Mr Ukana explained that the panel rose from the decision of the National Economic Council (NEC) and that the panel report will be forwarded to the Office of the Vice President whose responsibility is to pay compensation.
He further said that his committee made two copies of the report, one for the state government and the other for onward transmission to the Office of the Vice President. He also said the committee made a breakdown of the type of complaints they received and the approach they adopt in handling them.
‘Lagos, Ekiti states are peculiar cases’
Mr Ukana said that Lagos and Ekiti panels were mandated to pay compensations unlike those in other states.
According to Mr Ukana, Lagos and Ekiti States panels made their recommendations public because they also paid the compensation from the ‘seed money’ that was allocated for such purpose once recommendations are made.
“In Ekiti and Lagos states where payments were made as decisions were taken, there was a second panel liaising with the EndSARS panel and a seed money was paid into a particular account. Once the recommendations were made, both panels sat and resolved issues of payment before it was made.”
Similarly, a member of the panel, Harry Udoh who corroborated the position of the chairman told our reporter that “Lagos was peculiar”.
“They have been announcing recommendations and written out cheques to those people based on the funding they got ab initio but we (Akwa Ibom EndSARS panel) didn’t get such funding. Ours was different from Lagos.”
Mr Udoh represented the Civil Society Organisation in the panel.
On the suppression of the panel ‘s report as alleged by CLO citing the case of Reigners Bible Church in 2017, Mr Ukana told our reporter that he was very disappointed with lawyers who raised the issue when his committee began sitting and questioned if any lawyer has activated the Freedom of Information (FOI) Act in that regard.

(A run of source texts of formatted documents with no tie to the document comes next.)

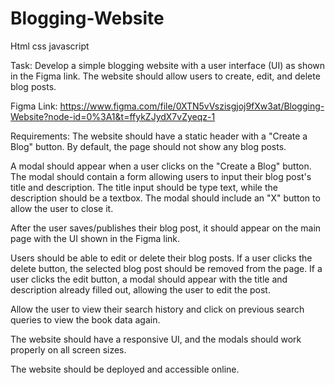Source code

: # Blogging-Website
Html css javascript



Task:
Develop a simple blogging website with a user interface (UI) as shown in the Figma link. The website should allow users to create, edit, and delete blog posts.

Figma Link: https://www.figma.com/file/0XTN5vVszisgjoj9fXw3at/Blogging-Website?node-id=0%3A1&t=ffykZJydX7vZyeqz-1

Requirements:
The website should have a static header with a "Create a Blog" button. By default, the page should not show any blog posts.


A modal should appear when a user clicks on the "Create a Blog" button. The modal should contain a form allowing users to input their blog post's title and description. The title input should be type text, while the description should be a textbox. The modal should include an "X" button to allow the user to close it.


After the user saves/publishes their blog post, it should appear on the main page with the UI shown in the Figma link.


Users should be able to edit or delete their blog posts. If a user clicks the delete button, the selected blog post should be removed from the page. If a user clicks the edit button, a modal should appear with the title and description already filled out, allowing the user to edit the post.


Allow the user to view their search history and click on previous search queries to view the book data again.


The website should have a responsive UI, and the modals should work properly on all screen sizes.


The website should be deployed and accessible online.
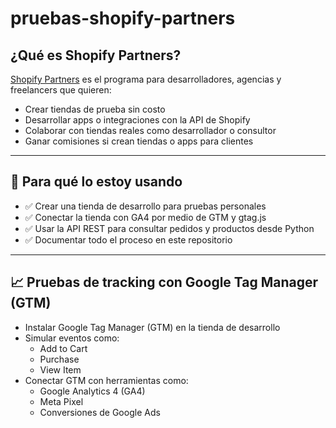 # pruebas-shopify-partners
## ¿Qué es Shopify Partners?
[Shopify Partners](https://partners.shopify.com/) es el programa para desarrolladores, agencias y freelancers que quieren:

- Crear tiendas de prueba sin costo
- Desarrollar apps o integraciones con la API de Shopify
- Colaborar con tiendas reales como desarrollador o consultor
- Ganar comisiones si crean tiendas o apps para clientes

---

## 🧪 Para qué lo estoy usando

- ✅ Crear una tienda de desarrollo para pruebas personales  
- ✅ Conectar la tienda con GA4 por medio de GTM y gtag.js
- ✅ Usar la API REST para consultar pedidos y productos desde Python  
- ✅ Documentar todo el proceso en este repositorio  

---

## 📈 Pruebas de tracking con Google Tag Manager (GTM)

- Instalar Google Tag Manager (GTM) en la tienda de desarrollo
- Simular eventos como:
  - Add to Cart
  - Purchase
  - View Item
- Conectar GTM con herramientas como:
  - Google Analytics 4 (GA4)
  - Meta Pixel
  - Conversiones de Google Ads
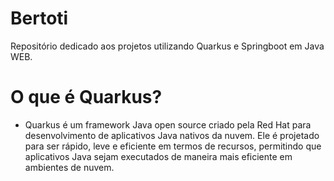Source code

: # Bertoti
Repositório dedicado aos projetos utilizando Quarkus e Springboot em Java WEB.

# O que é Quarkus?
- Quarkus é um framework Java open source criado pela Red Hat para desenvolvimento de aplicativos Java nativos da nuvem.
Ele é projetado para ser rápido, leve e eficiente em termos de recursos, permitindo que aplicativos Java sejam executados de maneira mais eficiente em ambientes de nuvem.
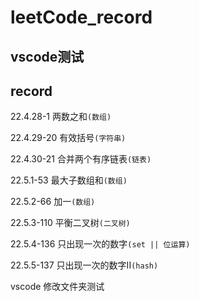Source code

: # leetCode_record

## vscode测试

## record

22.4.28-1  两数之和`(数组)`

22.4.29-20 有效括号`(字符串)`

22.4.30-21 合并两个有序链表`(链表)`

22.5.1-53  最大子数组和`(数组)`

22.5.2-66  加一`(数组)`

22.5.3-110 平衡二叉树`(二叉树)`

22.5.4-136 只出现一次的数字`(set || 位运算)`

22.5.5-137 只出现一次的数字II`(hash)`

vscode 修改文件夹测试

“I told them that I was highly disappointed that they were raising it. Has there been any application by a lawyer or civil rights organisation asking for a copy of that report or extract of recommendations made available through the court? None!,” he said.
“If after one or two months nobody hears about this report, the FOI Act can be activated”, he said.

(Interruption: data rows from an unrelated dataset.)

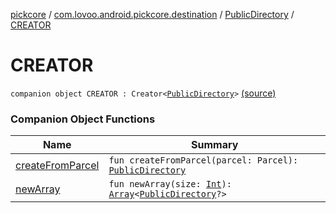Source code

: [pickcore](../../../index.md) / [com.lovoo.android.pickcore.destination](../../index.md) / [PublicDirectory](../index.md) / [CREATOR](./index.md)

# CREATOR

`companion object CREATOR : Creator<`[`PublicDirectory`](../index.md)`>` [(source)](https://github.com/lovoo/android-pickpic/blob/master/pickcore/src/main/kotlin/com/lovoo/android/pickcore/destination/PublicDirectory.kt#L39)

### Companion Object Functions

| Name | Summary |
|---|---|
| [createFromParcel](create-from-parcel.md) | `fun createFromParcel(parcel: Parcel): `[`PublicDirectory`](../index.md) |
| [newArray](new-array.md) | `fun newArray(size: `[`Int`](https://kotlinlang.org/api/latest/jvm/stdlib/kotlin/-int/index.html)`): `[`Array`](https://kotlinlang.org/api/latest/jvm/stdlib/kotlin/-array/index.html)`<`[`PublicDirectory`](../index.md)`?>` |
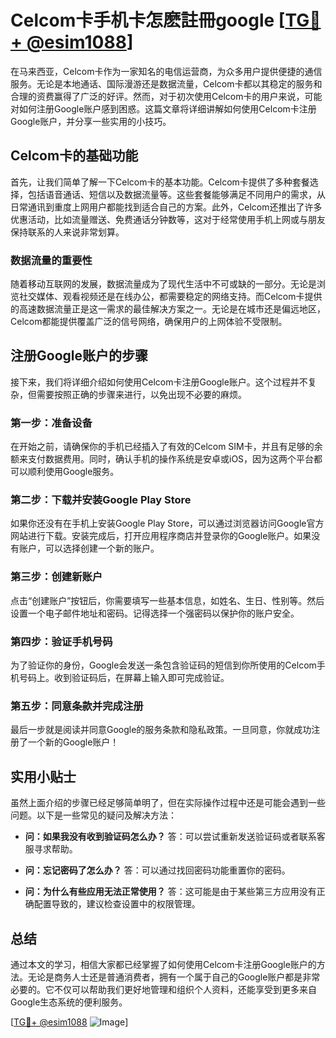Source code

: # Celcom卡手机卡怎麽註冊google [[TG💪+ @esim1088](https://t.me/s/esim1088)]

在马来西亚，Celcom卡作为一家知名的电信运营商，为众多用户提供便捷的通信服务。无论是本地通话、国际漫游还是数据流量，Celcom卡都以其稳定的服务和合理的资费赢得了广泛的好评。然而，对于初次使用Celcom卡的用户来说，可能对如何注册Google账户感到困惑。这篇文章将详细讲解如何使用Celcom卡注册Google账户，并分享一些实用的小技巧。

## Celcom卡的基础功能

首先，让我们简单了解一下Celcom卡的基本功能。Celcom卡提供了多种套餐选择，包括语音通话、短信以及数据流量等。这些套餐能够满足不同用户的需求，从日常通讯到重度上网用户都能找到适合自己的方案。此外，Celcom还推出了许多优惠活动，比如流量赠送、免费通话分钟数等，这对于经常使用手机上网或与朋友保持联系的人来说非常划算。

### 数据流量的重要性

随着移动互联网的发展，数据流量成为了现代生活中不可或缺的一部分。无论是浏览社交媒体、观看视频还是在线办公，都需要稳定的网络支持。而Celcom卡提供的高速数据流量正是这一需求的最佳解决方案之一。无论是在城市还是偏远地区，Celcom都能提供覆盖广泛的信号网络，确保用户的上网体验不受限制。

## 注册Google账户的步骤

接下来，我们将详细介绍如何使用Celcom卡注册Google账户。这个过程并不复杂，但需要按照正确的步骤来进行，以免出现不必要的麻烦。

### 第一步：准备设备

在开始之前，请确保你的手机已经插入了有效的Celcom SIM卡，并且有足够的余额来支付数据费用。同时，确认手机的操作系统是安卓或iOS，因为这两个平台都可以顺利使用Google服务。

### 第二步：下载并安装Google Play Store

如果你还没有在手机上安装Google Play Store，可以通过浏览器访问Google官方网站进行下载。安装完成后，打开应用程序商店并登录你的Google账户。如果没有账户，可以选择创建一个新的账户。

### 第三步：创建新账户

点击“创建账户”按钮后，你需要填写一些基本信息，如姓名、生日、性别等。然后设置一个电子邮件地址和密码。记得选择一个强密码以保护你的账户安全。

### 第四步：验证手机号码

为了验证你的身份，Google会发送一条包含验证码的短信到你所使用的Celcom手机号码上。收到验证码后，在屏幕上输入即可完成验证。

### 第五步：同意条款并完成注册

最后一步就是阅读并同意Google的服务条款和隐私政策。一旦同意，你就成功注册了一个新的Google账户！

## 实用小贴士

虽然上面介绍的步骤已经足够简单明了，但在实际操作过程中还是可能会遇到一些问题。以下是一些常见的疑问及解决方法：

- **问：如果我没有收到验证码怎么办？**
  答：可以尝试重新发送验证码或者联系客服寻求帮助。
  
- **问：忘记密码了怎么办？**
  答：可以通过找回密码功能重置你的密码。

- **问：为什么有些应用无法正常使用？**
  答：这可能是由于某些第三方应用没有正确配置导致的，建议检查设置中的权限管理。

## 总结

通过本文的学习，相信大家都已经掌握了如何使用Celcom卡注册Google账户的方法。无论是商务人士还是普通消费者，拥有一个属于自己的Google账户都是非常必要的。它不仅可以帮助我们更好地管理和组织个人资料，还能享受到更多来自Google生态系统的便利服务。

[[TG💪+ @esim1088](https://t.me/s/esim1088) ![Image](https://i.postimg.cc/4NQfJmqS/Snipaste-2025-05-13-00-14-12.png)]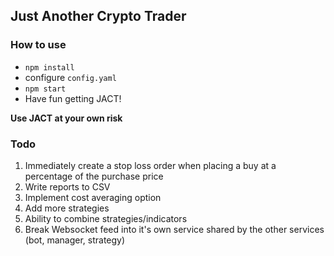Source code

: ## Just Another Crypto Trader

### How to use
- `npm install`
- configure `config.yaml`
- `npm start`
- Have fun getting JACT!

__Use JACT at your own risk__

### Todo
1. Immediately create a stop loss order when placing a buy at a percentage of the purchase price
2. Write reports to CSV
3. Implement cost averaging option
4. Add more strategies
5. Ability to combine strategies/indicators
6. Break Websocket feed into it's own service shared by the other services (bot, manager, strategy)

When contacted, the State Commissioner for Justice, Uko Udom declined comments but his Information counterpart told PREMIUM TIMES that the EndSARS panel was a resolution of the NECand that the State Government is only transmitting the report to NEC.
“There is nothing like suppression. The EndSARS panel was the resolution of the National Economic Council. The State Government is merely transmitting the report to them (NEC). They (CLO) should wait. There is nothing to preempt.”